I replied, "that's not too bad then!"

And that's when my alarm went off.

Wednesday, May 11, 2022

so, what's the plan?

it's interesting how problems seem far more manageable when viewed from a distance. my trip to London was to catch tool live (which I did! another post to follow 😁), but as a side effect, the last 4 days have given me a surprising (and unexpected) amount of time alone with nothing to do but think. I guess that's one side-effect of a solo vacation I hadn't considered, especially in a place like London, with its long, offline tube journeys. that and the book I'm currently reading on my kindle ("deep work" by Cal Newport) has led me to conclude the feeling of being in a constant struggle is actually because I'm struggling to focus on the things I want to do. and that the things I need to do to ease my struggle are actually quite simple! 
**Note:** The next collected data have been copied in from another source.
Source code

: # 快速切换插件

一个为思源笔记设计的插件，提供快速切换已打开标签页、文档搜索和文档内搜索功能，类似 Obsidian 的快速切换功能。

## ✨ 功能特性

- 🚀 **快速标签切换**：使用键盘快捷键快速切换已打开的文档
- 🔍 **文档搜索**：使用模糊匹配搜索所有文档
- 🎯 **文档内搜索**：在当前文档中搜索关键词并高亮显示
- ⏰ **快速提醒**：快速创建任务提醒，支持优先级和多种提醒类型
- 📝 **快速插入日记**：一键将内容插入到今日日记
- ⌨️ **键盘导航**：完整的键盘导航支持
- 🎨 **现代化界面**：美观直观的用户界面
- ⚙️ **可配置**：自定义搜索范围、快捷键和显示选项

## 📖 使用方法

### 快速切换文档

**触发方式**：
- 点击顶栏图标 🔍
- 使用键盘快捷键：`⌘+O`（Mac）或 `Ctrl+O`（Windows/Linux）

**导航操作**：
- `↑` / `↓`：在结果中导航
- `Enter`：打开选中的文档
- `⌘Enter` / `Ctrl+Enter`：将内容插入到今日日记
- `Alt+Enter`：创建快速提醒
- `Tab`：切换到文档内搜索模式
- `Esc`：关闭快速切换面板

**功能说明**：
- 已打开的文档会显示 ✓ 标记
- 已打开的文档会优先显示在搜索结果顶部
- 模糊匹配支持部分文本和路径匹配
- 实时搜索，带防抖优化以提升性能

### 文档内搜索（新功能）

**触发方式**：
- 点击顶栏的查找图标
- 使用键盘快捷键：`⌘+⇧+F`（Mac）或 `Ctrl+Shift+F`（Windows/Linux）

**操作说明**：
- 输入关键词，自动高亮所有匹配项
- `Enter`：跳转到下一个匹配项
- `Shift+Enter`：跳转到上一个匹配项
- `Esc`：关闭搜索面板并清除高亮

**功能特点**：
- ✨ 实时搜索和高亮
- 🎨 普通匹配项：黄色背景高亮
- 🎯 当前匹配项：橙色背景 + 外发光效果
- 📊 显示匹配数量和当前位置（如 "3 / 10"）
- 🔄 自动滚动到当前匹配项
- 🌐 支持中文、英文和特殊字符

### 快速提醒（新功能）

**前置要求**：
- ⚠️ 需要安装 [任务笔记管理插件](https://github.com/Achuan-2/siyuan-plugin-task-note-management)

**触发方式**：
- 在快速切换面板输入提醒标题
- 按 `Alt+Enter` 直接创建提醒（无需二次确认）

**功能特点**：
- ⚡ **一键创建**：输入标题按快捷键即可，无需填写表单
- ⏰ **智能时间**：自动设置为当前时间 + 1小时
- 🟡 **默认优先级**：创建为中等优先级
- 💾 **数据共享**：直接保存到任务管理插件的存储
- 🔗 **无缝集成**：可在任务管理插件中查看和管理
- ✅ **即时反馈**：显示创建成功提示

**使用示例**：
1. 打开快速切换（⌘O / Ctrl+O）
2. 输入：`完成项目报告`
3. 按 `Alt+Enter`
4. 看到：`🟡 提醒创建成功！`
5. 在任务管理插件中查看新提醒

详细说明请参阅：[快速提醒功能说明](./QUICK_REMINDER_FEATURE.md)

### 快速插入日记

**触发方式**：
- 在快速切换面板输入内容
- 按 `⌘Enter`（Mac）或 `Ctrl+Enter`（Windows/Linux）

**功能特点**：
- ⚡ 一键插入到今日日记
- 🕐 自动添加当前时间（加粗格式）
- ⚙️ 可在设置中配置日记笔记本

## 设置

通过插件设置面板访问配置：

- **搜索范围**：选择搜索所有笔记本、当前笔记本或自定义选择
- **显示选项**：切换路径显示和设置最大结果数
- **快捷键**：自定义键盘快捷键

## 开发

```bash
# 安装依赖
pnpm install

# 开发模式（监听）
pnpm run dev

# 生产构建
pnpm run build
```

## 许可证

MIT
and so, when this plane lands at Belfast, I'm going to step off with a spring in my step, because I have a plan... and it's going to take me from where I am to where I want to go!

Saturday, May 07, 2022

2022 so far

I'm not going to lie, 2022 has brought plenty of not-so-nice things with it. losing dad tops the list, but there's more to it:

- despite every effort, things seem to be falling apart. staying on top of my work, personal life, staying in touch with family and friends, taking care of myself seems easy individually, but when put together becomes overwhelming and feels like too much to manage.

- my health seems to be taking a beating as a result. I've been cycling less, walking less (although that's changing now), sleeping less, eating worse.

- for the first time in my life, I've been officially diagnosed with less than perfect mental health. while counselling seems to have got me out of the red, it still seems like things are precarious.

- time seems to be passing without much to show for it. at the start of the pandemic, there were plenty of reassuring messages that in these times, it's okay to just survive. it now seems like things are about as normal as they're going to be, and yet I'm still in "barely surviving" mode.

- I've lost my taste for most entertainment. Reading, movies, board games, even a night out. the only thing that gets me going is when someone asks. and even then, it seems like whatever I do just makes my life more difficult than if I didn't go.

- I feel alone most of the time. I don't know why. I'm surrounded (physically and virtually) by people who want the best for me, but I just feel it.

it's not like I don't have things to be thankful for: my time spent in Mumbai was much more fulfilling than it usually has been. I still have the rest of my family. the pandemic has been better to me than to most (if statistics are to be believed). I live in peaceful, idyllic surroundings. I still have my motorbike (although I came very close to having to sell it), and I still enjoy riding it. I learned to sail. I have all the comforts I desire. I seem to be making progress towards my long term goals.

it's just that the overarching feeling of everything being a struggle pretty much masks everything else.